## Task to complete
Should an entry contain an image, omit it and repeat the rest exactly.
--------------------
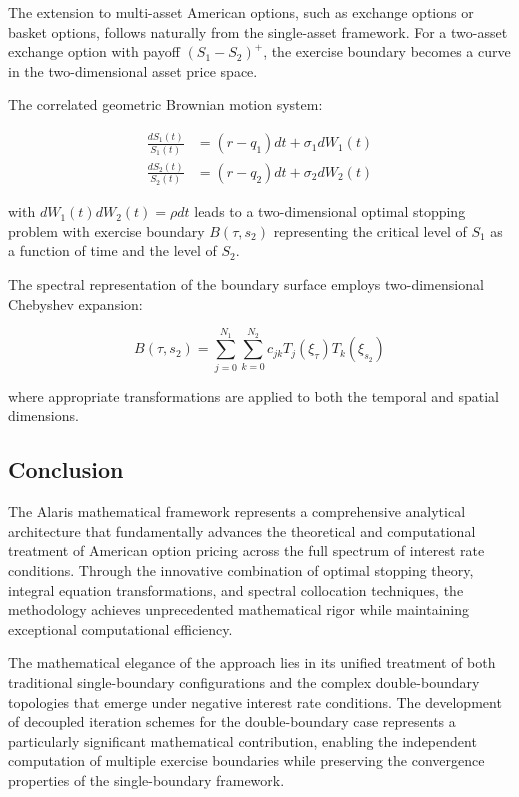 \documentclass[
  11pt,
  11pt,
  letterpaper,
  onecolumn]{article}
\begin{document}
The extension to multi-asset American options, such as exchange options
or basket options, follows naturally from the single-asset framework.
For a two-asset exchange option with payoff \((S_1 - S_2)^+\), the
exercise boundary becomes a curve in the two-dimensional asset price
space.

The correlated geometric Brownian motion system:

\[\begin{aligned}
\frac{dS_1(t)}{S_1(t)} &= (r-q_1)dt + \sigma_1 dW_1(t) \\
\frac{dS_2(t)}{S_2(t)} &= (r-q_2)dt + \sigma_2 dW_2(t)
\end{aligned} \tag{8.8}\]

with \(dW_1(t) dW_2(t) = \rho dt\) leads to a two-dimensional optimal
stopping problem with exercise boundary \(B(\tau,s_2)\) representing the
critical level of \(S_1\) as a function of time and the level of
\(S_2\).

The spectral representation of the boundary surface employs
two-dimensional Chebyshev expansion:

\[B(\tau,s_2) = \sum_{j=0}^{N_1} \sum_{k=0}^{N_2} c_{jk} T_j(\xi_\tau) T_k(\xi_{s_2}) \tag{8.9}\]

where appropriate transformations are applied to both the temporal and
spatial dimensions.

\subsection{Conclusion}\label{conclusion}

The Alaris mathematical framework represents a comprehensive analytical
architecture that fundamentally advances the theoretical and
computational treatment of American option pricing across the full
spectrum of interest rate conditions. Through the innovative combination
of optimal stopping theory, integral equation transformations, and
spectral collocation techniques, the methodology achieves unprecedented
mathematical rigor while maintaining exceptional computational
efficiency.

The mathematical elegance of the approach lies in its unified treatment
of both traditional single-boundary configurations and the complex
double-boundary topologies that emerge under negative interest rate
conditions. The development of decoupled iteration schemes for the
double-boundary case represents a particularly significant mathematical
contribution, enabling the independent computation of multiple exercise
boundaries while preserving the convergence properties of the
single-boundary framework.
\end{document}
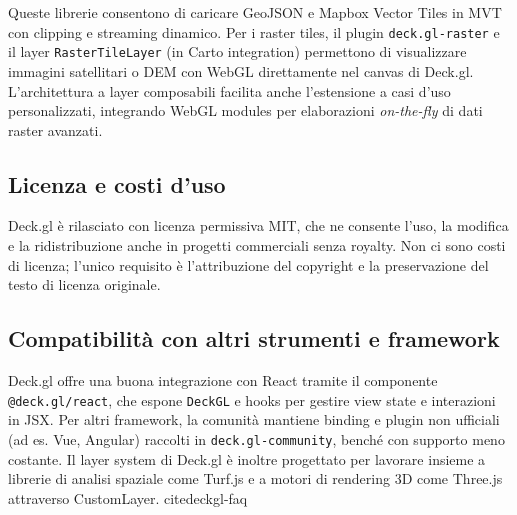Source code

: Queste librerie consentono di caricare GeoJSON e Mapbox Vector Tiles in MVT con clipping e streaming dinamico\cite{deckgl-vector,deckgl-mvtlayer}.  
Per i raster tiles, il plugin \texttt{deck.gl-raster} e il layer \texttt{RasterTileLayer} (in Carto integration) permettono di visualizzare immagini satellitari o DEM con WebGL direttamente nel canvas di Deck.gl.  
L'architettura a layer composabili facilita anche l'estensione a casi d'uso personalizzati, integrando WebGL modules per elaborazioni \textit{on-the-fly} di dati raster avanzati\cite{deckgl-maptiler,deckgl-raster-plugin}.  

\subsection{Licenza e costi d'uso}  
Deck.gl è rilasciato con licenza permissiva MIT, che ne consente l'uso, la modifica e la ridistribuzione anche in progetti commerciali senza royalty. \cite{deckgl-license}  
Non ci sono costi di licenza; l'unico requisito è l'attribuzione del copyright e la preservazione del testo di licenza originale.  

\subsection{Compatibilità con altri strumenti e framework}  
Deck.gl offre una buona integrazione con React tramite il componente \texttt{@deck.gl/react}, che espone \texttt{DeckGL} e hooks per gestire view state e interazioni in JSX. \cite{deckgl-react}  
Per altri framework, la comunità mantiene binding e plugin non ufficiali (ad es. Vue, Angular) raccolti in \texttt{deck.gl-community}, benché con supporto meno costante. \cite{deckgl-community}
Il layer system di Deck.gl è inoltre progettato per lavorare insieme a librerie di analisi spaziale come Turf.js e a motori di rendering 3D come Three.js attraverso CustomLayer. cite{deckgl-faq}

\newpage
--------------------
## Exercise solution
 \documentclass[
  11pt,
  11pt,
  letterpaper,
  onecolumn]{article}
\begin{document}
The extension to multi-asset American options, such as exchange options
or basket options, follows naturally from the single-asset framework.
For a two-asset exchange option with payoff \((S_1 - S_2)^+\), the
exercise boundary becomes a curve in the two-dimensional asset price
space.

The correlated geometric Brownian motion system:

\[\begin{aligned}
\frac{dS_1(t)}{S_1(t)} &= (r-q_1)dt + \sigma_1 dW_1(t) \\
\frac{dS_2(t)}{S_2(t)} &= (r-q_2)dt + \sigma_2 dW_2(t)
\end{aligned} \tag{8.8}\]

with \(dW_1(t) dW_2(t) = \rho dt\) leads to a two-dimensional optimal
stopping problem with exercise boundary \(B(\tau,s_2)\) representing the
critical level of \(S_1\) as a function of time and the level of
\(S_2\).

The spectral representation of the boundary surface employs
two-dimensional Chebyshev expansion:

\[B(\tau,s_2) = \sum_{j=0}^{N_1} \sum_{k=0}^{N_2} c_{jk} T_j(\xi_\tau) T_k(\xi_{s_2}) \tag{8.9}\]

where appropriate transformations are applied to both the temporal and
spatial dimensions.

\subsection{Conclusion}\label{conclusion}

The Alaris mathematical framework represents a comprehensive analytical
architecture that fundamentally advances the theoretical and
computational treatment of American option pricing across the full
spectrum of interest rate conditions. Through the innovative combination
of optimal stopping theory, integral equation transformations, and
spectral collocation techniques, the methodology achieves unprecedented
mathematical rigor while maintaining exceptional computational
efficiency.

The mathematical elegance of the approach lies in its unified treatment
of both traditional single-boundary configurations and the complex
double-boundary topologies that emerge under negative interest rate
conditions. The development of decoupled iteration schemes for the
double-boundary case represents a particularly significant mathematical
contribution, enabling the independent computation of multiple exercise
boundaries while preserving the convergence properties of the
single-boundary framework.
\end{document}
Source code

: Queste librerie consentono di caricare GeoJSON e Mapbox Vector Tiles in MVT con clipping e streaming dinamico\cite{deckgl-vector,deckgl-mvtlayer}.  
Per i raster tiles, il plugin \texttt{deck.gl-raster} e il layer \texttt{RasterTileLayer} (in Carto integration) permettono di visualizzare immagini satellitari o DEM con WebGL direttamente nel canvas di Deck.gl.  
L'architettura a layer composabili facilita anche l'estensione a casi d'uso personalizzati, integrando WebGL modules per elaborazioni \textit{on-the-fly} di dati raster avanzati\cite{deckgl-maptiler,deckgl-raster-plugin}.  

\subsection{Licenza e costi d'uso}  
Deck.gl è rilasciato con licenza permissiva MIT, che ne consente l'uso, la modifica e la ridistribuzione anche in progetti commerciali senza royalty. \cite{deckgl-license}  
Non ci sono costi di licenza; l'unico requisito è l'attribuzione del copyright e la preservazione del testo di licenza originale.  

\subsection{Compatibilità con altri strumenti e framework}  
Deck.gl offre una buona integrazione con React tramite il componente \texttt{@deck.gl/react}, che espone \texttt{DeckGL} e hooks per gestire view state e interazioni in JSX. \cite{deckgl-react}  
Per altri framework, la comunità mantiene binding e plugin non ufficiali (ad es. Vue, Angular) raccolti in \texttt{deck.gl-community}, benché con supporto meno costante. \cite{deckgl-community}
Il layer system di Deck.gl è inoltre progettato per lavorare insieme a librerie di analisi spaziale come Turf.js e a motori di rendering 3D come Three.js attraverso CustomLayer. cite{deckgl-faq}

\newpage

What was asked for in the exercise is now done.